Hi there, ladies and gentlemen! My name is Aaron Moss, and welcome to the first edition of Quick Bites. The goal of these blog posts are to provide red and blue teams with some quick how-to tips and tricks from the mind of a hacker. (OOOOHHHHH!! Scary! Right? No? Good! We're Professionally Evil, not scary. Unless Kevin is dressed up as Chewbacca. THAT might be a little scary...I mean, he’s gotta be OVER 8 FEET TALL - ahem. I digress.)
Anyway - today I wanted to share some Quick Bites (trademark pending) about finding open Windows (and Samba) shares on your network, and then how to lock them down. Now, you may be wondering why I’m writing on a topic that seems so blasé, and I’ll tell you - unknown and forgotten about file shares are one of the ways that have been instrumental for Professionally Evil people (like yours truly!), and of course, criminals, to escalate access or steal data from corporations for years. I think a lot of admins would be really surprised to find out how many open shares actually exist on their network, versus what they *think* exist on their network. I know that many of the admins I’ve helped over the years have been surprised about the sheer number of shares I’ve located, and I’ve not been able to give extensive lists, because networks can be so large and complicated.
And now, I’m going to show you a couple of cool tools to add to your arsenal to find open shares. Then we’ll go over how to lock those shares down according to one of my personal favorite principles - The Principle of Least Privilege.

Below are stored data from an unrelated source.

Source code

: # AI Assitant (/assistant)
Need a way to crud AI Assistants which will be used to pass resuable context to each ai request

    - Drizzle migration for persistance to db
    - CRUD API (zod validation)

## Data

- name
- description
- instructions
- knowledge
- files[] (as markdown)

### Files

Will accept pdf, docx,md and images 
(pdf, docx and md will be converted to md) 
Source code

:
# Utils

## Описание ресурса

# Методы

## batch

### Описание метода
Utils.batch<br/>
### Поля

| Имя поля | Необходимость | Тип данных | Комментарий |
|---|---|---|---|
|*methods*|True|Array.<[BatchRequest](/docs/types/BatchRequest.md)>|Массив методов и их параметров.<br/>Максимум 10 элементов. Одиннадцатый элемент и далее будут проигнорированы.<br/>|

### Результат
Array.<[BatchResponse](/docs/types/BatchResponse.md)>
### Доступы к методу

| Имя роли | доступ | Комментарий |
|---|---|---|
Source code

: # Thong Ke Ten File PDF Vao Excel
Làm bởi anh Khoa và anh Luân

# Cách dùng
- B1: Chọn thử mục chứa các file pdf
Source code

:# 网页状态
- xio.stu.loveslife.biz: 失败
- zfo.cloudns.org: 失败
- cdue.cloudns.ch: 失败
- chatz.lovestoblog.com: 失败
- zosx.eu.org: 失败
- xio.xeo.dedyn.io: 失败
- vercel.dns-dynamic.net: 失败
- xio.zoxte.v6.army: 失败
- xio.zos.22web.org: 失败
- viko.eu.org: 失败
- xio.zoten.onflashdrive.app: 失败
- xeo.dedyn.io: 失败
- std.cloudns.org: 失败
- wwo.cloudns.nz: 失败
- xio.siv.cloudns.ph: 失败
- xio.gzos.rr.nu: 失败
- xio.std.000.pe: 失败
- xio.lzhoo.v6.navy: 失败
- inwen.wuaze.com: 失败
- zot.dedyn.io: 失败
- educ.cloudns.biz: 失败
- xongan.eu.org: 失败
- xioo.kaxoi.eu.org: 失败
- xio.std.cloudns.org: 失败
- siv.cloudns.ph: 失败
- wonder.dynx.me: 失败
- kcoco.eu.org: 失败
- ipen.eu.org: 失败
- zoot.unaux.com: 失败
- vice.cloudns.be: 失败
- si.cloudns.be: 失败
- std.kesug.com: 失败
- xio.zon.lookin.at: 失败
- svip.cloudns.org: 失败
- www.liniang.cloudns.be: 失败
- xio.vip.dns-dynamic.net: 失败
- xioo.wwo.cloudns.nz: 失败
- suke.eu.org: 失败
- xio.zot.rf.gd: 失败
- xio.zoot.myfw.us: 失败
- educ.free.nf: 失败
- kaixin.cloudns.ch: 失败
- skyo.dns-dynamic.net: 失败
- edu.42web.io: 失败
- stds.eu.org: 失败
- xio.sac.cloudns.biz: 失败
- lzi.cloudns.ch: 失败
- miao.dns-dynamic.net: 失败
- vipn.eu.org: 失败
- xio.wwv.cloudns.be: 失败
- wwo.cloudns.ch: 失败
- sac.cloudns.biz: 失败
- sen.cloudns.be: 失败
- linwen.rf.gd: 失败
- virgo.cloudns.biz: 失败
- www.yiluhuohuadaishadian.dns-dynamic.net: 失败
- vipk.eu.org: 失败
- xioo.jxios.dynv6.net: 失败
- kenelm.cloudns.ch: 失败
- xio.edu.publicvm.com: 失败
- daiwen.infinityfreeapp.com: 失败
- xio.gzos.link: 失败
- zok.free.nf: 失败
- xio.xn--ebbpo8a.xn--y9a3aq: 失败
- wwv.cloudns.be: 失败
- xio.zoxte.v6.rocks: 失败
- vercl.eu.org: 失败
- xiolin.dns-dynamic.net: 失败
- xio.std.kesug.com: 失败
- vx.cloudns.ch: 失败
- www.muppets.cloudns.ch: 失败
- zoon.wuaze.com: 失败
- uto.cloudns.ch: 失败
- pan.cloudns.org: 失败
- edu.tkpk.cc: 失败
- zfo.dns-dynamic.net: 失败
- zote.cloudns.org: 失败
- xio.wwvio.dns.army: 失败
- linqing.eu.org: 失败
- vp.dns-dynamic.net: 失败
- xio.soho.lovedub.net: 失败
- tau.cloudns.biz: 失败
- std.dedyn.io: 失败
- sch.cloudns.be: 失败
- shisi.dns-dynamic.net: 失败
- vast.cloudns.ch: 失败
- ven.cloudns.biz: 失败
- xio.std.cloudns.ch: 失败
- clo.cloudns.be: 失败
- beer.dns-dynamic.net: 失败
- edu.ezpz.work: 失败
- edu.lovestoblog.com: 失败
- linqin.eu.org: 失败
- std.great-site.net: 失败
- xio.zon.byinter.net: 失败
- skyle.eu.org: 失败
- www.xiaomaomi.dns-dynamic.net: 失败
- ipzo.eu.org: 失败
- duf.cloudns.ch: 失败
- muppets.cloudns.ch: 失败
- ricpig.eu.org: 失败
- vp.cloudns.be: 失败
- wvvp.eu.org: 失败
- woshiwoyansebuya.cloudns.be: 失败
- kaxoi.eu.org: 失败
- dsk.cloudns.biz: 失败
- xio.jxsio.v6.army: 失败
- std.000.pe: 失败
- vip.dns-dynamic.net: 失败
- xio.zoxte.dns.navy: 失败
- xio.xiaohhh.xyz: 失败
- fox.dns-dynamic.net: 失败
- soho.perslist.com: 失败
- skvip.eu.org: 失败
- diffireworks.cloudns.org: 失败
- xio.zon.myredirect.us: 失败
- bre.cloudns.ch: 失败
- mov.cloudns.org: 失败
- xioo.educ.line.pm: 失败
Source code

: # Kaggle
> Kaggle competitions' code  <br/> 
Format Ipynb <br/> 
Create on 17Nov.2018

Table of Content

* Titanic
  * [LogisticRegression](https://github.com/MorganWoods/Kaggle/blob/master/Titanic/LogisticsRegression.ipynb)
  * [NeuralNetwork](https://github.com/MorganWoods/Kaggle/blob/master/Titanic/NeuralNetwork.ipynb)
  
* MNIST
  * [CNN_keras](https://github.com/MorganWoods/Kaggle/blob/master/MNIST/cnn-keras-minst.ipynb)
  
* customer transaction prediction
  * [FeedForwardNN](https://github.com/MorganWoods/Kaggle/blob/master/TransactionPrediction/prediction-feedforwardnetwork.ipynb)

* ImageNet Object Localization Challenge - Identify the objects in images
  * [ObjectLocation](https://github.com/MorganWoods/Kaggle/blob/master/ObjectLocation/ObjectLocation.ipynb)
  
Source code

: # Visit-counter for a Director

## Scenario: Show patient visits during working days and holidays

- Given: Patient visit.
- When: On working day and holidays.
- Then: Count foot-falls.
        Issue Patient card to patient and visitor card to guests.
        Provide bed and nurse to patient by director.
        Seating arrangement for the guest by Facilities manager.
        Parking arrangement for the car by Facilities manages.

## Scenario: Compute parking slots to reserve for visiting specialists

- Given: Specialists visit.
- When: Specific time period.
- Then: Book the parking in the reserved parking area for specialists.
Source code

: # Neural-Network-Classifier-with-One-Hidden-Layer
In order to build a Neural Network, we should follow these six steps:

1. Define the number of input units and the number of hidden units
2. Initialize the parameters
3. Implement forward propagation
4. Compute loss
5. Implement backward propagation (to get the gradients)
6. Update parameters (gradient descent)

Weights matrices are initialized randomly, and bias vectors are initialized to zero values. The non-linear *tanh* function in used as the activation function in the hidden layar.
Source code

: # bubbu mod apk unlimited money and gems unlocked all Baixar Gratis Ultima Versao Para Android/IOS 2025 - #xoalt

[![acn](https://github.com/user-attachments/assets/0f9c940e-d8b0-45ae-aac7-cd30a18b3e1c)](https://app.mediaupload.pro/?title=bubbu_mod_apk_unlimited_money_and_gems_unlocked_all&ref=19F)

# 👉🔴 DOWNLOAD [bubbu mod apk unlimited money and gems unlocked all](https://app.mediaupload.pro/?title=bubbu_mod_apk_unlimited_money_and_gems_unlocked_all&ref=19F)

Now, what is the Principle of Least Privilege? Uh, exactly what it sounds like. Giving users access to ONLY the resources they need to do their job and no more than that. And locking down network shares is just one of the many steps towards doing that, but it’s an important step and the reason for this post.
Ok, first things first - we’re scanning the network with a normal Domain User account. We can also use these tools with no credentials at all to see if there are any unauthenticated shares open, which would be bad. So if you want to try that first, then the same rules and tips apply, just without a username and password. Most of the tools will still work without the creds.
Also, one of these tools may require at least a little familiarity with Linux (preferably Kali, cause the tools are installed there already, and I’m an Offensive Security Certified Shill Expert). If you’re not familiar with Linux, then familiarity with Python on Windows will be a must for the last one…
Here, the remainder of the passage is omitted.